START Data
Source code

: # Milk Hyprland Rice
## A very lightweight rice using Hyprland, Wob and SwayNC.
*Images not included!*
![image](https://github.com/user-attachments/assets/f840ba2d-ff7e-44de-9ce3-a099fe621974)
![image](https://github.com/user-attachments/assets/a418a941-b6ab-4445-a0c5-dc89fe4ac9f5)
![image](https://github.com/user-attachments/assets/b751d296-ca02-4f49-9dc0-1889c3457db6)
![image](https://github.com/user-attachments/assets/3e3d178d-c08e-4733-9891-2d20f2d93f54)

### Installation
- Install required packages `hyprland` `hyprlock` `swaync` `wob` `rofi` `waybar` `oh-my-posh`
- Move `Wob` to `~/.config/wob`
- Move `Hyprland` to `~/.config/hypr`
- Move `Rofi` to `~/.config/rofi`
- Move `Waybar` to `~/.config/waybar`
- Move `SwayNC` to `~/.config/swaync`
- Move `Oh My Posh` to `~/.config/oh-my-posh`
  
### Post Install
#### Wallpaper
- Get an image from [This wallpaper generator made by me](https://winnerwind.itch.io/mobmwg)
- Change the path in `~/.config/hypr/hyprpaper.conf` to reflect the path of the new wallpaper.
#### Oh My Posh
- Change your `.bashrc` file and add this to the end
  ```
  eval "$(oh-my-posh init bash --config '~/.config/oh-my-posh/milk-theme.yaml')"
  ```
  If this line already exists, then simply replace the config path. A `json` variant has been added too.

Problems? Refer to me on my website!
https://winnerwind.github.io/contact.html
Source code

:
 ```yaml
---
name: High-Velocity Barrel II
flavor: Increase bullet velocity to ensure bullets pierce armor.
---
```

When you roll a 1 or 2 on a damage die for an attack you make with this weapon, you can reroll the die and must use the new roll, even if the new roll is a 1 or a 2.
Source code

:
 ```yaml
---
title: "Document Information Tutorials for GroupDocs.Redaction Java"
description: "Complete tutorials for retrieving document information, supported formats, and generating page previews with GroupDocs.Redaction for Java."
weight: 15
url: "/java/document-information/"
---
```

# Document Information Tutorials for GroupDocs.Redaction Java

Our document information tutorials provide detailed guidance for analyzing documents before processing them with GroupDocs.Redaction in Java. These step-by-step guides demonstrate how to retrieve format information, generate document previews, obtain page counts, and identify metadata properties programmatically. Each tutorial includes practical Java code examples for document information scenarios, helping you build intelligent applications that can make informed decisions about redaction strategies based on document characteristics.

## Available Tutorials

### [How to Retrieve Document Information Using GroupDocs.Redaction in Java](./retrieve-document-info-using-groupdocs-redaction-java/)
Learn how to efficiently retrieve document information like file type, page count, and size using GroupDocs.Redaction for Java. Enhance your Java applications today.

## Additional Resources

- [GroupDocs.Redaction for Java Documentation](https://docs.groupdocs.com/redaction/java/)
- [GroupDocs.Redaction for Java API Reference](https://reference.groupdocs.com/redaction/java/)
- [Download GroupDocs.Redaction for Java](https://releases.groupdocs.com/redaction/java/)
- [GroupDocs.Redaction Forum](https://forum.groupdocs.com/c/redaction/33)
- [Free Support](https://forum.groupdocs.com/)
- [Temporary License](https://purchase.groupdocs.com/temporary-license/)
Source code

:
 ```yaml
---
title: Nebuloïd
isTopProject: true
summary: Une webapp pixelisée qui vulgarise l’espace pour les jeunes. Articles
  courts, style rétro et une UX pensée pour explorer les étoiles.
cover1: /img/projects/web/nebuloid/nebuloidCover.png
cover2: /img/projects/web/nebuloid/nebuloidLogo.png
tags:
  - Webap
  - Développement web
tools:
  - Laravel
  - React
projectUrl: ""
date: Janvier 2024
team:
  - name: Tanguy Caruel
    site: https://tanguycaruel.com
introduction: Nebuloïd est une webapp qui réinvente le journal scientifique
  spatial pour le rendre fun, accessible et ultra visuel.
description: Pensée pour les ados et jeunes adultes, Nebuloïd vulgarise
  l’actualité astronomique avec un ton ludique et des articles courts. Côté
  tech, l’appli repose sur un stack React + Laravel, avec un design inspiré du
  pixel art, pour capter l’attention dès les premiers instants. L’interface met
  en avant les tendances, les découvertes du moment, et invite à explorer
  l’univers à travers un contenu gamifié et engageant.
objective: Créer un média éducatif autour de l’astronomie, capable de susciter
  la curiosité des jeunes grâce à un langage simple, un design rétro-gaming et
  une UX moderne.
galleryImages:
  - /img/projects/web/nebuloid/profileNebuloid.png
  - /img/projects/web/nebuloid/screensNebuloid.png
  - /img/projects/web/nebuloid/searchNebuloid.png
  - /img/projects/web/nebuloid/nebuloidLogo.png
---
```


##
END Data
# Exercise description:
Repeat the data exactly. Omit nothing.

# Answer for this exercise:
Source code

: # Milk Hyprland Rice
## A very lightweight rice using Hyprland, Wob and SwayNC.
*Images not included!*
![image](https://github.com/user-attachments/assets/f840ba2d-ff7e-44de-9ce3-a099fe621974)
![image](https://github.com/user-attachments/assets/a418a941-b6ab-4445-a0c5-dc89fe4ac9f5)
![image](https://github.com/user-attachments/assets/b751d296-ca02-4f49-9dc0-1889c3457db6)
![image](https://github.com/user-attachments/assets/3e3d178d-c08e-4733-9891-2d20f2d93f54)

### Installation
- Install required packages `hyprland` `hyprlock` `swaync` `wob` `rofi` `waybar` `oh-my-posh`
- Move `Wob` to `~/.config/wob`
- Move `Hyprland` to `~/.config/hypr`
- Move `Rofi` to `~/.config/rofi`
- Move `Waybar` to `~/.config/waybar`
- Move `SwayNC` to `~/.config/swaync`
- Move `Oh My Posh` to `~/.config/oh-my-posh`
  
### Post Install
#### Wallpaper
- Get an image from [This wallpaper generator made by me](https://winnerwind.itch.io/mobmwg)
- Change the path in `~/.config/hypr/hyprpaper.conf` to reflect the path of the new wallpaper.
#### Oh My Posh
- Change your `.bashrc` file and add this to the end
  ```
  eval "$(oh-my-posh init bash --config '~/.config/oh-my-posh/milk-theme.yaml')"
  ```
  If this line already exists, then simply replace the config path. A `json` variant has been added too.

Problems? Refer to me on my website!
https://winnerwind.github.io/contact.html
Source code

:
 ```yaml
---
name: High-Velocity Barrel II
flavor: Increase bullet velocity to ensure bullets pierce armor.
---
```

When you roll a 1 or 2 on a damage die for an attack you make with this weapon, you can reroll the die and must use the new roll, even if the new roll is a 1 or a 2.
Source code

:
 ```yaml
---
title: "Document Information Tutorials for GroupDocs.Redaction Java"
description: "Complete tutorials for retrieving document information, supported formats, and generating page previews with GroupDocs.Redaction for Java."
weight: 15
url: "/java/document-information/"
---
```

# Document Information Tutorials for GroupDocs.Redaction Java

Our document information tutorials provide detailed guidance for analyzing documents before processing them with GroupDocs.Redaction in Java. These step-by-step guides demonstrate how to retrieve format information, generate document previews, obtain page counts, and identify metadata properties programmatically. Each tutorial includes practical Java code examples for document information scenarios, helping you build intelligent applications that can make informed decisions about redaction strategies based on document characteristics.

## Available Tutorials

### [How to Retrieve Document Information Using GroupDocs.Redaction in Java](./retrieve-document-info-using-groupdocs-redaction-java/)
Learn how to efficiently retrieve document information like file type, page count, and size using GroupDocs.Redaction for Java. Enhance your Java applications today.

## Additional Resources

- [GroupDocs.Redaction for Java Documentation](https://docs.groupdocs.com/redaction/java/)
- [GroupDocs.Redaction for Java API Reference](https://reference.groupdocs.com/redaction/java/)
- [Download GroupDocs.Redaction for Java](https://releases.groupdocs.com/redaction/java/)
- [GroupDocs.Redaction Forum](https://forum.groupdocs.com/c/redaction/33)
- [Free Support](https://forum.groupdocs.com/)
- [Temporary License](https://purchase.groupdocs.com/temporary-license/)
Source code

:
 ```yaml
---
title: Nebuloïd
isTopProject: true
summary: Une webapp pixelisée qui vulgarise l’espace pour les jeunes. Articles
  courts, style rétro et une UX pensée pour explorer les étoiles.
cover1: /img/projects/web/nebuloid/nebuloidCover.png
cover2: /img/projects/web/nebuloid/nebuloidLogo.png
tags:
  - Webap
  - Développement web
tools:
  - Laravel
  - React
projectUrl: ""
date: Janvier 2024
team:
  - name: Tanguy Caruel
    site: https://tanguycaruel.com
introduction: Nebuloïd est une webapp qui réinvente le journal scientifique
  spatial pour le rendre fun, accessible et ultra visuel.
description: Pensée pour les ados et jeunes adultes, Nebuloïd vulgarise
  l’actualité astronomique avec un ton ludique et des articles courts. Côté
  tech, l’appli repose sur un stack React + Laravel, avec un design inspiré du
  pixel art, pour capter l’attention dès les premiers instants. L’interface met
  en avant les tendances, les découvertes du moment, et invite à explorer
  l’univers à travers un contenu gamifié et engageant.
objective: Créer un média éducatif autour de l’astronomie, capable de susciter
  la curiosité des jeunes grâce à un langage simple, un design rétro-gaming et
  une UX moderne.
galleryImages:
  - /img/projects/web/nebuloid/profileNebuloid.png
  - /img/projects/web/nebuloid/screensNebuloid.png
  - /img/projects/web/nebuloid/searchNebuloid.png
  - /img/projects/web/nebuloid/nebuloidLogo.png
---
```


##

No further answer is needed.